Orson Welles’ broadcast is frequently cited as an example to support passive audience theories, such as the Frankfurt School’s ‘Hypodermic Syringe Theory’. This states that audiences consume and respond to media texts in an unquestioning way, believing what they read, see or hear. This might be true of the audiences of the 1930s, unfamiliar with new media forms like radio, but in the modern age it carries less weight. 

7) Which company broadcast War of the Worlds in 1938?

CBS Radio Network

8) Why might the newspaper industry have deliberately exaggerated the response to the broadcast?

So, the papers seized the opportunity presented by Welles’s programme, perhaps to discredit radio as a source of news. The newspaper industry sensationalised the panic to prove to advertisers, and regulators, that radio management was irresponsible and not to be trusted.” Similarly, in modern times, newspaper proprietors like Rupert Murdoch have seen their newspaper’s profits – and perhaps very their existence – threated by another new media form: the internet. New developments in technology have always threatened the existing media institutions and this was no different in the 1930s.

9) Does War of the Worlds provide evidence to support the Frankfurt School's Hypodermic Needle theory?

Orson Welles’ broadcast is frequently cited as an example to support passive audience theories, such as the Frankfurt School’s ‘Hypodermic Syringe Theory’. This states that audiences consume and respond to media texts in an unquestioning way, believing what they read, see or hear. This might be true of the audiences of the 1930s, unfamiliar with new media forms like radio, but in the modern age it carries less weight. It is questionable as to how far most of the audience were actually duped by the broadcast. As has been noted, those who ‘bought into’ the idea of an invasion, may well have been influenced by external factors such as the social and political context of the time. It was not impossible to believe that a foreign power was invading American soil in 1938.

10) How might Gerbner's cultivation theory be applied to the broadcast?

Gerbner’s Cultivation Theory might offer a more accurate explanation of the audience’s behaviour in response to the radio broadcast since it emphasises the longer-term effects that media texts have upon audiences. Based on his research into television viewing, cultivation theory states that high frequency viewers of television are more susceptible to media messages and the belief that they are real.

11) Applying Hall's Reception Theory, what could be the preferred and oppositional readings of the original broadcast?

The dominant or preferred reading by the audience is the one intended by the creator of the text.
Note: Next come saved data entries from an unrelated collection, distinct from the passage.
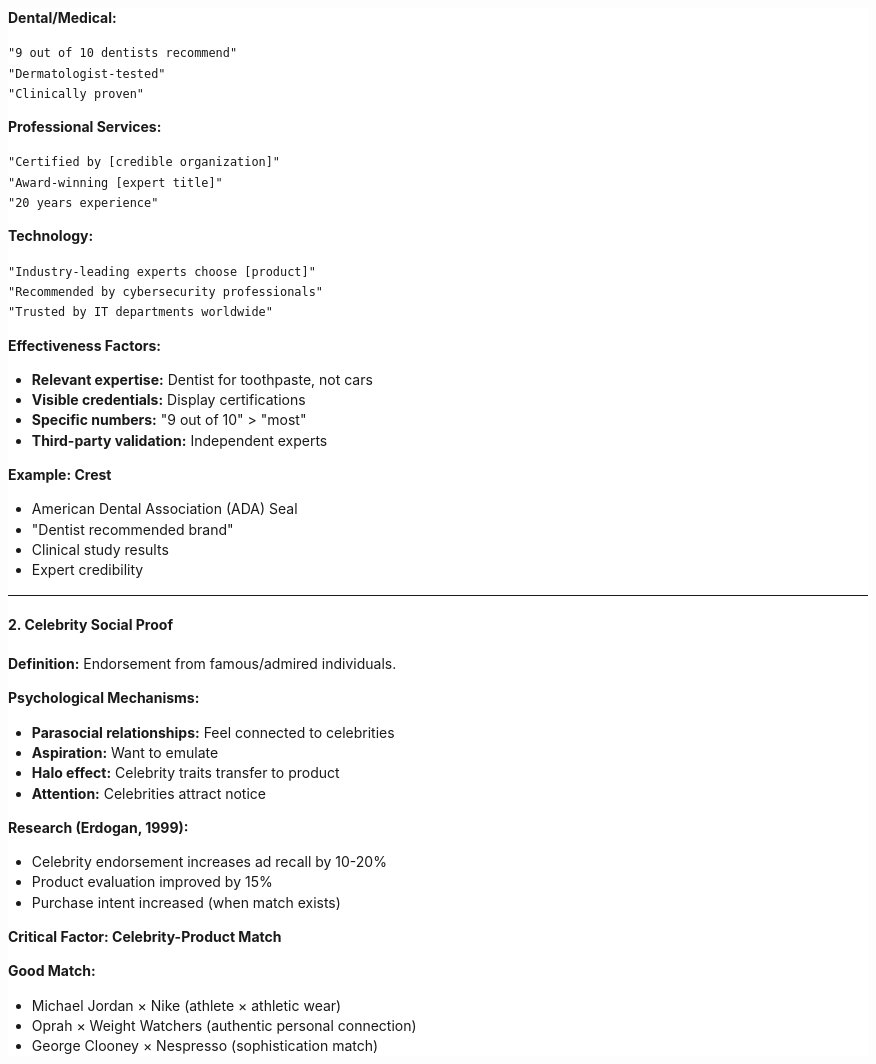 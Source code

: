 **Dental/Medical:**
```
"9 out of 10 dentists recommend"
"Dermatologist-tested"
"Clinically proven"
```

**Professional Services:**
```
"Certified by [credible organization]"
"Award-winning [expert title]"
"20 years experience"
```

**Technology:**
```
"Industry-leading experts choose [product]"
"Recommended by cybersecurity professionals"
"Trusted by IT departments worldwide"
```

**Effectiveness Factors:**
- **Relevant expertise:** Dentist for toothpaste, not cars
- **Visible credentials:** Display certifications
- **Specific numbers:** "9 out of 10" > "most"
- **Third-party validation:** Independent experts

**Example: Crest**
- American Dental Association (ADA) Seal
- "Dentist recommended brand"
- Clinical study results
- Expert credibility

---

#### 2. Celebrity Social Proof

**Definition:** Endorsement from famous/admired individuals.

**Psychological Mechanisms:**
- **Parasocial relationships:** Feel connected to celebrities
- **Aspiration:** Want to emulate
- **Halo effect:** Celebrity traits transfer to product
- **Attention:** Celebrities attract notice

**Research (Erdogan, 1999):**
- Celebrity endorsement increases ad recall by 10-20%
- Product evaluation improved by 15%
- Purchase intent increased (when match exists)

**Critical Factor: Celebrity-Product Match**

**Good Match:**
- Michael Jordan × Nike (athlete × athletic wear)
- Oprah × Weight Watchers (authentic personal connection)
- George Clooney × Nespresso (sophistication match)
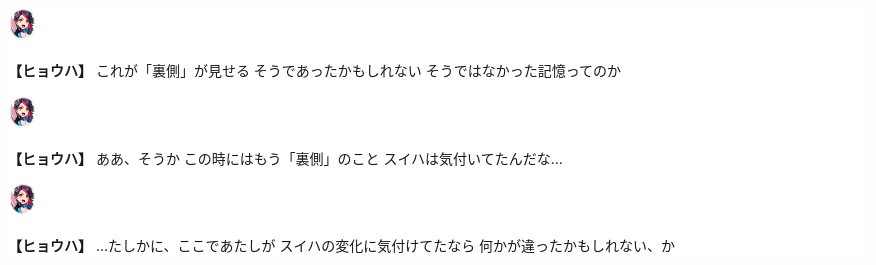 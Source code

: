 <img src="../images/units/5402011.png" alt="5402011.png" height="34"/>

**【ヒョウハ】**
これが「裏側」が見せる
そうであったかもしれない
そうではなかった記憶ってのか

<img src="../images/units/5402011.png" alt="5402011.png" height="34"/>

**【ヒョウハ】**
ああ、そうか
この時にはもう「裏側」のこと
スイハは気付いてたんだな…

<img src="../images/units/5402011.png" alt="5402011.png" height="34"/>

**【ヒョウハ】**
…たしかに、ここであたしが
スイハの変化に気付けてたなら
何かが違ったかもしれない、か
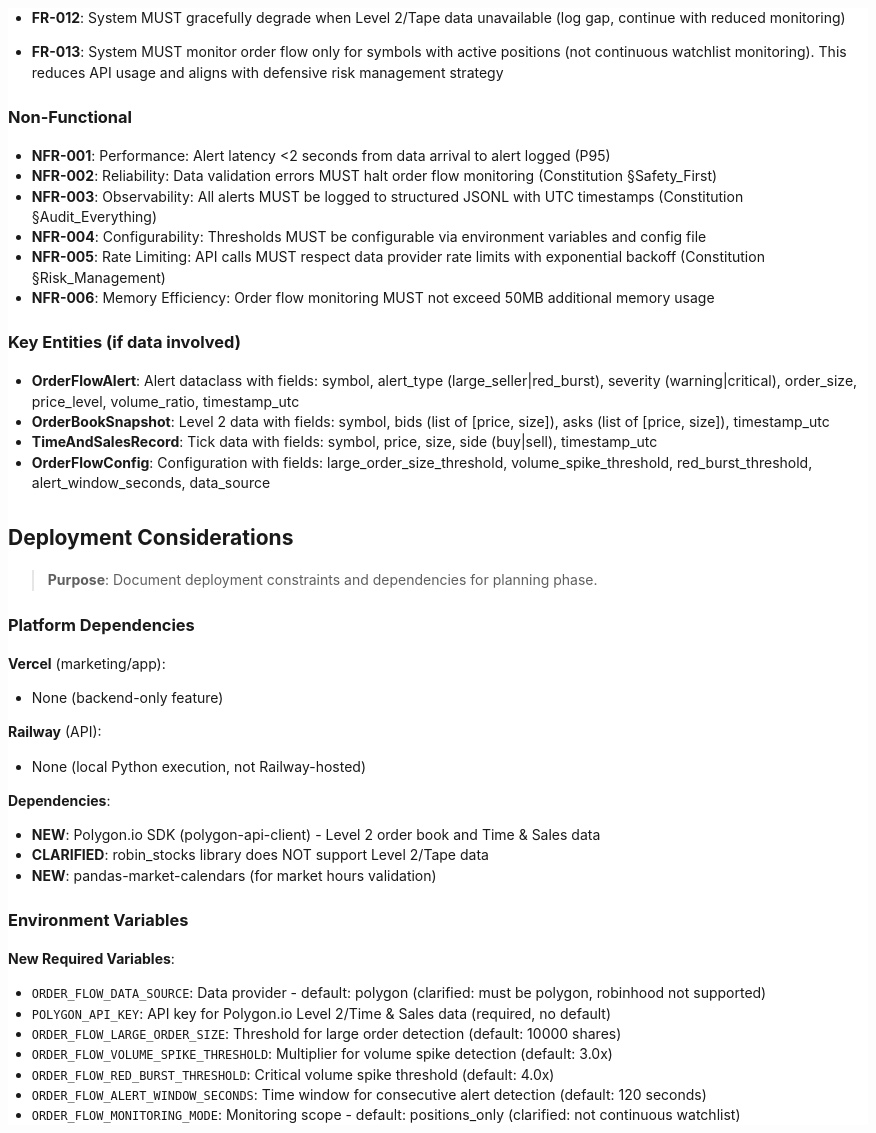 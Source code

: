 - **FR-012**: System MUST gracefully degrade when Level 2/Tape data unavailable (log gap, continue with reduced monitoring)

- **FR-013**: System MUST monitor order flow only for symbols with active positions (not continuous watchlist monitoring). This reduces API usage and aligns with defensive risk management strategy

### Non-Functional

- **NFR-001**: Performance: Alert latency <2 seconds from data arrival to alert logged (P95)
- **NFR-002**: Reliability: Data validation errors MUST halt order flow monitoring (Constitution §Safety_First)
- **NFR-003**: Observability: All alerts MUST be logged to structured JSONL with UTC timestamps (Constitution §Audit_Everything)
- **NFR-004**: Configurability: Thresholds MUST be configurable via environment variables and config file
- **NFR-005**: Rate Limiting: API calls MUST respect data provider rate limits with exponential backoff (Constitution §Risk_Management)
- **NFR-006**: Memory Efficiency: Order flow monitoring MUST not exceed 50MB additional memory usage

### Key Entities (if data involved)

- **OrderFlowAlert**: Alert dataclass with fields: symbol, alert_type (large_seller|red_burst), severity (warning|critical), order_size, price_level, volume_ratio, timestamp_utc
- **OrderBookSnapshot**: Level 2 data with fields: symbol, bids (list of [price, size]), asks (list of [price, size]), timestamp_utc
- **TimeAndSalesRecord**: Tick data with fields: symbol, price, size, side (buy|sell), timestamp_utc
- **OrderFlowConfig**: Configuration with fields: large_order_size_threshold, volume_spike_threshold, red_burst_threshold, alert_window_seconds, data_source

## Deployment Considerations

> **Purpose**: Document deployment constraints and dependencies for planning phase.

### Platform Dependencies

**Vercel** (marketing/app):
- None (backend-only feature)

**Railway** (API):
- None (local Python execution, not Railway-hosted)

**Dependencies**:
- **NEW**: Polygon.io SDK (polygon-api-client) - Level 2 order book and Time & Sales data
- **CLARIFIED**: robin_stocks library does NOT support Level 2/Tape data
- **NEW**: pandas-market-calendars (for market hours validation)

### Environment Variables

**New Required Variables**:
- `ORDER_FLOW_DATA_SOURCE`: Data provider - default: polygon (clarified: must be polygon, robinhood not supported)
- `POLYGON_API_KEY`: API key for Polygon.io Level 2/Time & Sales data (required, no default)
- `ORDER_FLOW_LARGE_ORDER_SIZE`: Threshold for large order detection (default: 10000 shares)
- `ORDER_FLOW_VOLUME_SPIKE_THRESHOLD`: Multiplier for volume spike detection (default: 3.0x)
- `ORDER_FLOW_RED_BURST_THRESHOLD`: Critical volume spike threshold (default: 4.0x)
- `ORDER_FLOW_ALERT_WINDOW_SECONDS`: Time window for consecutive alert detection (default: 120 seconds)
- `ORDER_FLOW_MONITORING_MODE`: Monitoring scope - default: positions_only (clarified: not continuous watchlist)
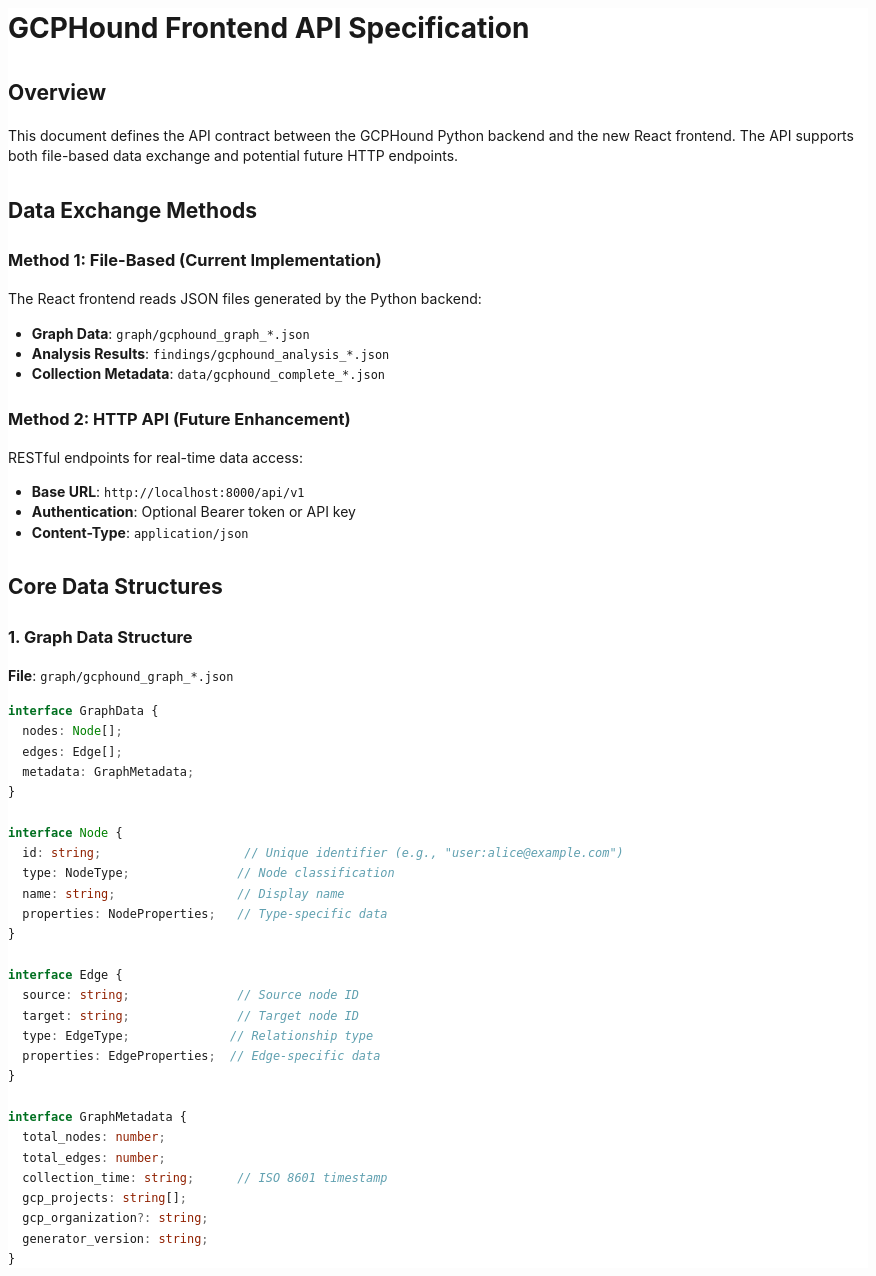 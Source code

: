 # GCPHound Frontend API Specification

## Overview

This document defines the API contract between the GCPHound Python backend and the new React frontend. The API supports both file-based data exchange and potential future HTTP endpoints.

## Data Exchange Methods

### Method 1: File-Based (Current Implementation)
The React frontend reads JSON files generated by the Python backend:
- **Graph Data**: `graph/gcphound_graph_*.json`
- **Analysis Results**: `findings/gcphound_analysis_*.json`
- **Collection Metadata**: `data/gcphound_complete_*.json`

### Method 2: HTTP API (Future Enhancement)
RESTful endpoints for real-time data access:
- **Base URL**: `http://localhost:8000/api/v1`
- **Authentication**: Optional Bearer token or API key
- **Content-Type**: `application/json`

## Core Data Structures

### 1. Graph Data Structure

**File**: `graph/gcphound_graph_*.json`

```typescript
interface GraphData {
  nodes: Node[];
  edges: Edge[];
  metadata: GraphMetadata;
}

interface Node {
  id: string;                    // Unique identifier (e.g., "user:alice@example.com")
  type: NodeType;               // Node classification
  name: string;                 // Display name
  properties: NodeProperties;   // Type-specific data
}

interface Edge {
  source: string;               // Source node ID
  target: string;               // Target node ID
  type: EdgeType;              // Relationship type
  properties: EdgeProperties;  // Edge-specific data
}

interface GraphMetadata {
  total_nodes: number;
  total_edges: number;
  collection_time: string;      // ISO 8601 timestamp
  gcp_projects: string[];
  gcp_organization?: string;
  generator_version: string;
}
```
However, a person might read it in an oppositional way depending upon factors such as their age, gender or background. For example, a young male is likely to ‘read’ page three of The Sun as a bit of harmless fun (the preferred reading), whereas a female might regard it as offensive. Hall also suggests that readings of a media text might be negotiated.

12) Do media products still retain the ability to fool audiences as it is suggested War of the Worlds did in 1938? Has the digital media landscape changed this?
In the late 1990s, and inspired by Orson Welles’ 1938 broadcast, two young filmmakers made the low budget film The Blair Witch Project. Supposedly made up ‘found footage’ shot by three student filmmakers who go missing while shooting a documentary about a local legend (the Blair Witch), the film sparked debate among audiences as to whether the footage was actually real. However, given that audiences received the text in a movie theatre (or on video and DVD) it is unlikely to have fooled the audience in quite the same way – or with the same authority – as a series of radio news bulletins.